The doctor keeps up a constant narration in my ear as they find the 100% blockage of my right coronary artery, and he takes a moment to point it out to me on the screen overhead. Then, as quick as a snake, he removes the catheter, attaches a stent insert balloon tip and winds that wire and its precious cargo back up through my artery to my heart! It was funny, in a way, floating there on that table, all those people bustling about, no sensation of feeling the catheter inside my artery or my heart…as the doctor once again gets my attention. “Now, let’s just count to three…and we’ll have this fixed….one…two…three…” Suddenly, instantly almost, the pressure and pain in my chest was gone. Just like that! The stent was inserted, the balloon removed, and they were patching me up and wheeling me to the Cardiac Care Unit up on the sixth floor.
Remarkably, and this speaks more to the miracle of this whole experience, twenty five minutes had elapsed from arrival at the Emergency Ward to my being taken to my CCU bed for two days of observation!

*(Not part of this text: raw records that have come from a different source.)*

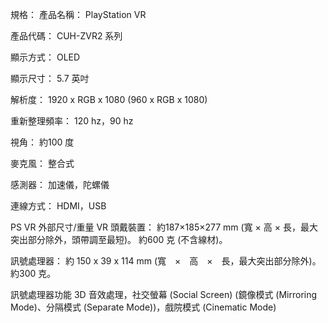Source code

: 規格：
產品名稱： PlayStation VR

產品代碼： CUH-ZVR2 系列

顯示方式： OLED

顯示尺寸： 5.7 英吋

解析度： 1920 x RGB x 1080 (960 x RGB x 1080)

重新整理頻率： 120 hz，90 hz

視角： 約100 度

麥克風： 整合式

感測器： 加速儀，陀螺儀

連線方式： HDMI，USB

PS VR
外部尺寸/重量
VR 頭戴裝置： 約187×185×277 mm (寬 × 高 × 長，最大突出部分除外，頭帶調至最短)。 約600 克 (不含線材)。

訊號處理器： 約 150 x 39 x 114 mm (寬　×　高　×　長，最大突出部分除外)。 約300 克。

訊號處理器功能
3D 音效處理，社交螢幕 (Social Screen) (鏡像模式 (Mirroring Mode)、分隔模式 (Separate Mode))，戲院模式 (Cinematic Mode)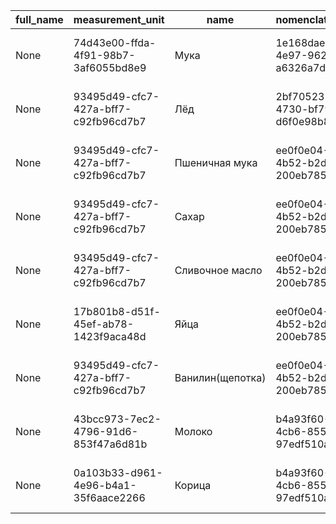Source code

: |full_name|measurement_unit|name|nomenclature_group|uid|
|---------|----------------|----|------------------|---|
|None|74d43e00-ffda-4f91-98b7-3af6055bd8e9|Мука|1e168dae-d7b6-4e97-9624-a6326a7daa10|5c60d3ed-1625-4372-bd97-ff7225f47714|
|None|93495d49-cfc7-427a-bff7-c92fb96cd7b7|Лёд|2bf70523-c591-4730-bf79-d6f0e98b8729|f4be33ad-0a21-42ac-9a5e-470c8adeb262|
|None|93495d49-cfc7-427a-bff7-c92fb96cd7b7|Пшеничная мука|ee0f0e04-767c-4b52-b2d8-200eb785e063|c7ad8bf9-7779-4a6a-b6eb-57b23853bd0a|
|None|93495d49-cfc7-427a-bff7-c92fb96cd7b7|Сахар|ee0f0e04-767c-4b52-b2d8-200eb785e063|7b74a6f7-e135-4d9c-876b-fe0c6ba928f8|
|None|93495d49-cfc7-427a-bff7-c92fb96cd7b7|Сливочное масло|ee0f0e04-767c-4b52-b2d8-200eb785e063|0d300bcf-bcb5-408d-8f31-3981530c8484|
|None|17b801b8-d51f-45ef-ab78-1423f9aca48d|Яйца|ee0f0e04-767c-4b52-b2d8-200eb785e063|31459627-fa36-4901-ae02-787b3f13cc7b|
|None|93495d49-cfc7-427a-bff7-c92fb96cd7b7|Ванилин(щепотка)|ee0f0e04-767c-4b52-b2d8-200eb785e063|47bf0f52-b6e8-46a0-9c06-b242e63a7200|
|None|43bcc973-7ec2-4796-91d6-853f47a6d81b|Молоко|b4a93f60-7491-4cb6-8551-97edf510ab92|6b81d10c-6559-4b4e-8590-d1ad4251d9ab|
|None|0a103b33-d961-4e96-b4a1-35f6aace2266|Корица|b4a93f60-7491-4cb6-8551-97edf510ab92|5a7f70e1-203f-4be5-8dba-c52df591f4a1|
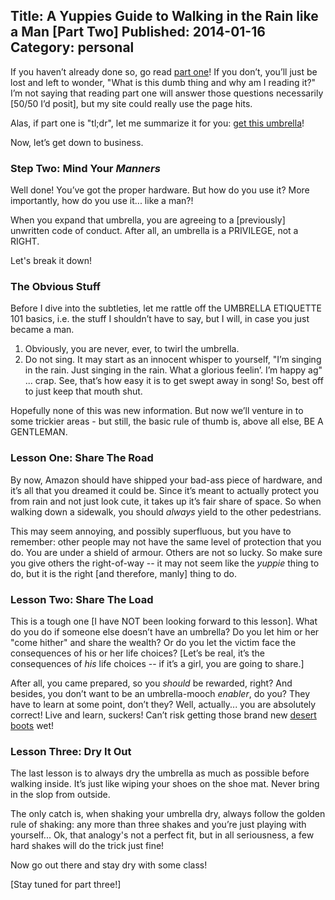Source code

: ﻿Title: A Yuppies Guide to Walking in the Rain like a Man [Part Two]
Published: 2014-01-16
Category: personal
---
If you haven’t already done so, go read [part one](/personal/a-yuppies-guide-to-walking-in-the-rain-like-a-man)! If you don’t, you’ll just be lost and left to wonder, "What is this dumb thing and why am I reading it?" I’m not saying that reading part one will answer those questions necessarily [50/50 I’d posit], but my site could really use the page hits.

Alas, if part one is "tl;dr", let me summarize it for you: [get this umbrella](http://www.amazon.com/gp/product/B000W4W4I0/ref=as_li_qf_sp_asin_tl?ie=UTF8&camp=1789&creative=9325&creativeASIN=B000W4W4I0&linkCode=as2&tag=dochoffiday-20)!

Now, let’s get down to business.

### Step Two: Mind Your _Manners_

Well done! You’ve got the proper hardware. But how do you use it? More importantly, how do you use it... like a man?!

When you expand that umbrella, you are agreeing to a [previously] unwritten code of conduct. After all, an umbrella is a PRIVILEGE, not a RIGHT.

Let's break it down!

### The Obvious Stuff

Before I dive into the subtleties, let me rattle off the UMBRELLA ETIQUETTE 101 basics, i.e. the stuff I shouldn’t have to say, but I will, in case you just became a man.

1. Obviously, you are never, ever, to twirl the umbrella.
2. Do not sing. It may start as an innocent whisper to yourself, "I’m singing in the rain. Just singing in the rain. What a glorious feelin’. I’m happy ag" ... crap. See, that’s how easy it is to get swept away in song! So, best off to just keep that mouth shut.

Hopefully none of this was new information. But now we’ll venture in to some trickier areas - but still, the basic rule of thumb is, above all else, BE A GENTLEMAN.

### Lesson One: Share The Road

By now, Amazon should have shipped your bad-ass piece of hardware, and it’s all that you dreamed it could be. Since it’s meant to actually protect you from rain and not just look cute, it takes up it’s fair share of space. So when walking down a sidewalk, you should _always_ yield to the other pedestrians.

This may seem annoying, and possibly superfluous, but you have to remember: other people may not have the same level of protection that you do. You are under a shield of armour. Others are not so lucky. So make sure you give others the right-of-way -- it may not seem like the _yuppie_ thing to do, but it is the right [and therefore, manly] thing to do.

### Lesson Two: Share The Load

This is a tough one [I have NOT been looking forward to this lesson]. What do you do if someone else doesn’t have an umbrella? Do you let him or her "come hither" and share the wealth? Or do you let the victim face the consequences of his or her life choices? [Let’s be real, it’s the consequences of _his_ life choices -- if it’s a girl, you are going to share.]

After all, you came prepared, so you _should_ be rewarded, right? And besides, you don’t want to be an umbrella-mooch _enabler_, do you? They have to learn at some point, don’t they? Well, actually... you are absolutely correct! Live and learn, suckers! Can’t risk getting those brand new [desert boots](http://www.zappos.com/clarks-desert-boot-taupe-suede) wet!

### Lesson Three: Dry It Out

The last lesson is to always dry the umbrella as much as possible before walking inside. It’s just like wiping your shoes on the shoe mat. Never bring in the slop from outside.

The only catch is, when shaking your umbrella dry, always follow the golden rule of shaking: any more than three shakes and you’re just playing with yourself... Ok, that analogy's not a perfect fit, but in all seriousness, a few hard shakes will do the trick just fine!

Now go out there and stay dry with some class!

[Stay tuned for part three!]
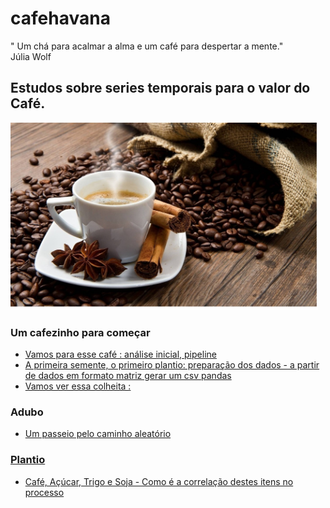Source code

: # cafehavana
" Um chá para acalmar a alma e um café para despertar a mente."
<br> Júlia Wolf

## Estudos sobre series temporais para o valor do Café.
<img src="img/cafe.png" style="height: 300px;"/>

### Um cafezinho para começar <br />   
<ul><li><a href='src/analise_inicial.ipynb'>
   Vamos para esse café : análise inicial, pipeline</a>
   </li>
   <li><a href='src/preparacao.ipynb'> 
   A primeira semente, o primeiro plantio: preparação dos dados - a partir de dados em formato matriz gerar um csv pandas</a>
   </li>
   <li><a href='src/cafe_java.ipynb'> 
   Vamos ver essa colheita : </a>
   </li>
 </ul>

### Adubo <br />   
<ul>
  <li><a href='src/randow_walk/metrics.ipynb'> 
   Um passeio pelo caminho aleatório
   </li>

</ul>


### Plantio <br />   
<ul>
   <li><a href='src/cafes_duo.ipynb'> 
   Café, Açúcar, Trigo e Soja - Como é a correlação destes itens no processo </a>
   </li>
 </ul>
 
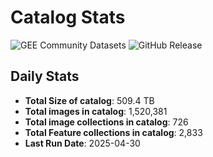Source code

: # Catalog Stats

![GEE Community Datasets](https://img.shields.io/endpoint?url=https://gist.githubusercontent.com/samapriya/34bc0c1280d475d3a69e3b60a706226e/raw/community.json)
![GitHub Release](https://img.shields.io/github/v/release/samapriya/awesome-gee-community-datasets)

## Daily Stats

<!-- START_MARKER -->
* **Total Size of catalog**: 509.4 TB
* **Total images in catalog**: 1,520,381
* **Total image collections in catalog**: 726
* **Total Feature collections in catalog**: 2,833
* **Last Run Date**: 2025-04-30
<!-- END_MARKER -->
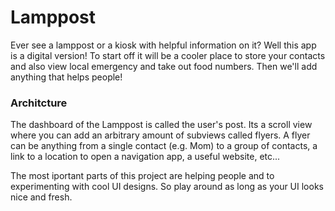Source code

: # Lamppost

Ever see a lamppost or a kiosk with helpful information on it? Well this app is a digital version! To start off it will be a cooler place to store your contacts and also view local emergency and take out food numbers. Then we'll add anything that helps people!

### Architcture

The dashboard of the Lamppost is called the user's post. Its a scroll view where you can add an arbitrary amount of subviews called flyers. A flyer can be anything from a single contact (e.g. Mom) to a group of contacts, a link to a location to open a navigation app, a useful website, etc...

The most iportant parts of this project are helping people and to experimenting with cool UI designs. So play around as long as your UI looks nice and fresh.
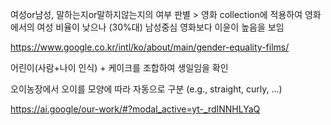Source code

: 여성or남성, 말하는지or말하지않는지의 여부 판별 > 영화 collection에 적용하여 영화에서의 여성 비율이 낮으나 (30%대) 남성중심 영화보다 이윤이 높음을 보임

https://www.google.co.kr/intl/ko/about/main/gender-equality-films/



어린이(사람+나이 인식) + 케이크를 조합하여 생일임을 확인

오이농장에서 오이를 모양에 따라 자동으로 구분 (e.g., straight, curly, ...)

https://ai.google/our-work/#?modal_active=yt-_rdINNHLYaQ







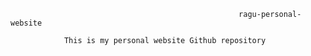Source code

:                                                        ragu-personal-website

                This is my personal website Github repository
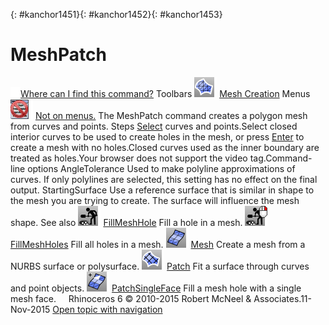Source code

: ---
---

{: #kanchor1451}{: #kanchor1452}{: #kanchor1453}
# MeshPatch
 [![images/transparent.gif](images/transparent.gif)Where can I find this command?](javascript:void(0);) Toolbars
![images/meshpatch.png](images/meshpatch.png) [Mesh Creation](mesh-creation-toolbar.html) 
Menus
![images/-no-menu-item.png](images/-no-menu-item.png) [Not on menus.](menuwhattodo.html) 
The MeshPatch command creates a polygon mesh from curves and points.
Steps
 [Select](select-objects.html) curves and points.Select closed interior curves to be used to create holes in the mesh, or press [Enter](enter-key.html) to create a mesh with no holes.Closed curves used as the inner boundary are treated as holes.Your browser does not support the video tag.Command-line options
AngleTolerance
Used to make polyline approximations of curves. If only polylines are selected, this setting has no effect on the final output.
StartingSurface
Use a reference surface that is similar in shape to the mesh you are trying to create. The surface will influence the mesh shape.
See also
![images/fillmeshhole.png](images/fillmeshhole.png) [FillMeshHole](fillmeshhole.html) 
Fill a hole in a mesh.
![images/fillmeshholes.png](images/fillmeshholes.png) [FillMeshHoles](fillmeshholes.html) 
Fill all holes in a mesh.
![images/mesh.png](images/mesh.png) [Mesh](mesh.html) 
Create a mesh from a NURBS surface or polysurface.
![images/patch.png](images/patch.png) [Patch](patch.html) 
Fit a surface through curves and point objects.
![images/patchsingleface.png](images/patchsingleface.png) [PatchSingleFace](patchsingleface.html) 
Fill a mesh hole with a single mesh face.
&#160;
&#160;
Rhinoceros 6 © 2010-2015 Robert McNeel &amp; Associates.11-Nov-2015
 [Open topic with navigation](meshpatch.html) 

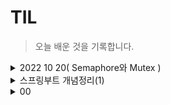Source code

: # TIL

>오늘 배운 것을 기록합니다.

<details>
  <summary>2022 10 20( Semaphore와 Mutex )</summary>
<pre>

# 2. Semaphore와 Mutex

동기화 기법의 대표적인 방법 두 가지

## 2-1 세마포어(Semaphore)
특정 변수를 통해서 공유 자원에 접근을 제한하는 방식입니다. 예를들어 세마포어로 사용할 값이 1이상이면 임계구역에 
접근 가능하고 0이면 자원에 더 이상 접근을 할 수 없는 방식입니다.

## 2-2 뮤텍스(Mutex)
Mutual extension의 줄임말로 상호배제라고 합니다. 오직 하나의 프로세스만 임계구역에 대해 접근이 가능하며, 임계구역에 
접근하여 사용중일때는 Lock을 걸어 다른 프로세스가 접근하지 못하도록 하는 것을 의미합니다. 프로세스가 임계구역접근을 
해제해야만 다른 프로세스가 접근을 할 수 있습니다.

## 2-3 차이점
뮤텍스는 단 1개의 프로세스만 접근이 가능한 동기화 방법이며 그에 반해 세마포어의 값은 1보다 큰 값으로 관리할 수 있습니다. 
그리고 세마포어는 임계구역을 사용중인 프로세스 뿐 아니라 다른 프로세스 및 스레드도 세마포어 값을 변경할 수 있는 반면, 
뮤텍스는 Lock한 프로세스 만이 Unlock이 가능합니다.

</pre>
</details>


<details>
  <summary>스프링부트 개념정리(1)</summary>
<pre>

# 스프링은?
1. frame work임
2. 오픈소스 - 소스가 공개되어 있음(뜯어고칠 수 있음)
3. IoC(Inversion of Controll - 제어의 역전) 컨테이너를 가진다.
  * 주도권이 스프링에 있다.
4. DI(Dependency Injection)를 지원한다.
5. 많은 필터를 가지고 있다.
6. 많은 어노테이션이 있다. 
7. MessageConverter를 가짐 기본값은 Json 
  * MessageConverter : 중간언어로 변경해주는 스프링 라이브러리
8. BufferedReader와 BufferedWriter를 쉽게 사용가능

# JPA(Java Persistence API)란?
1. 인터페이스이다.( 구현하는 실제 클래스가 필요 ex) Hibernate )
2. ORM(Object Relational Mapping) 기술이다.
  * 객체로 구성한 데이터를 관계형 데이터베이스에 연결(맵핑)하고, 데이터에 대해 쿼리를 보내고 관리를 할 수 있는 도구
3. 반복적인 CRUD 작업을 생략하게 해줌
4. 영속성 컨텍스트를 가지고 있다. ( 엔티티를 영구 저장하는 환경 )
  * 컨텍스트 : 맥락, 대상의 정보
5. DB와 OOP의 불일치성을 해결하기 위한 방법론을 제공한다.(DB는 객체저장 불가능)
6. OOP의 관점에서 모델링을 할 수 있게 해준다. (상속, 컴포지션, 연관관계)
7. 방언 처리가 용이하여 Migration하기 좋음. 유지보수에도 좋음(mysql, 오라클 등 여러 RDBMS에 사용가능)

# 스프링부트 동작원리
1. 내장 톰켓을 가진다. - 톰켓을 따로 설치할 필요x
2. 서블릿 컨테이너

![image](https://user-images.githubusercontent.com/105253684/203491041-a09b1185-2193-4920-8d6a-924cb29bda00.png)

3. web.xml (웹 배포서술자)
  * ServletContext의 초기 파라미터 생성
  * Session의 유효시간 설정
  * Servlet/JSP에 대한 정의
  * Servlet/JSP에 매핑
  * Mime Type 매핑
  * Welcome File list 설정
  * Error Pages 처리
  * 리스너/필터 설정
  * 보안





</pre>
</details>

<details>
  <summary>00</summary>
<pre>

</pre>
</details>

Upon returning to the United States and visiting my cardiologist for the first time, he remarked how this was an unbelievably fortunate thing…to have been treated so quickly and so professionally….and so thoroughly by the British medical National Health Service (NHS). Thank God for the NHS, and their quick care of a visitor from Texas!
The days in the Samuel Lane CCU Ward on the eighth floor of St. Mary’s were some of the best of my life. Truly. We had eight beds to our ward, occupied by several English gentlemen. One, also named David, was a barber/hair stylist for the movie industry in London; one man named Michael who owned a fine restaurant in Portobello called “Gallicia”, and one man named Monty who was a retired bartender…with more jokes and one-liners than a stand up comedian! They became what I called the “Broken Heart’s Club” and to this day I will love them as brothers for the time we shared together.
It was during theses two days that I described to them the celebrations then going on across “The Pond”, in remembrance of the Independence of the United States of America in 1776 on July 4th. Of course, these men knew something about our customs on this matter, but it didn’t occur to them that Americans might be celebrating an historical “butt-kicking” of gigantic proportions. So, as we pondered these things and debated the nuances of political rivalries and the benefits of a national health system, I came to conclude that these men must be the first to attain the realization that England needed a counter-part to our auspicious Fourth of July Independence Day Celebrations in the United States. So, I described the “corollary celebration” that they should promote in Great Britain: “Good Riddance Day” – a day to celebrate that the population of the United States is no longer their problem!
I received my discharge report and a CD with digital images of the X-Ray movie taken during the angioplasty procedure and of my discharge reports:
There are times since my return to El Paso that I quietly ponder this brush with Death, and the meaning of the experiences which led up to it, as described above. This was my second meeting with the Grim Reaper, maybe my third, if I include an early childhood out-of-body experience and a later fall in a New Mexico cave in 1991. There are deeper things in this world than we can know or understand. I feel blessed to have been brushed by the sense of that underlying Deep Magic these experiences have infused in me. Cristo Vive!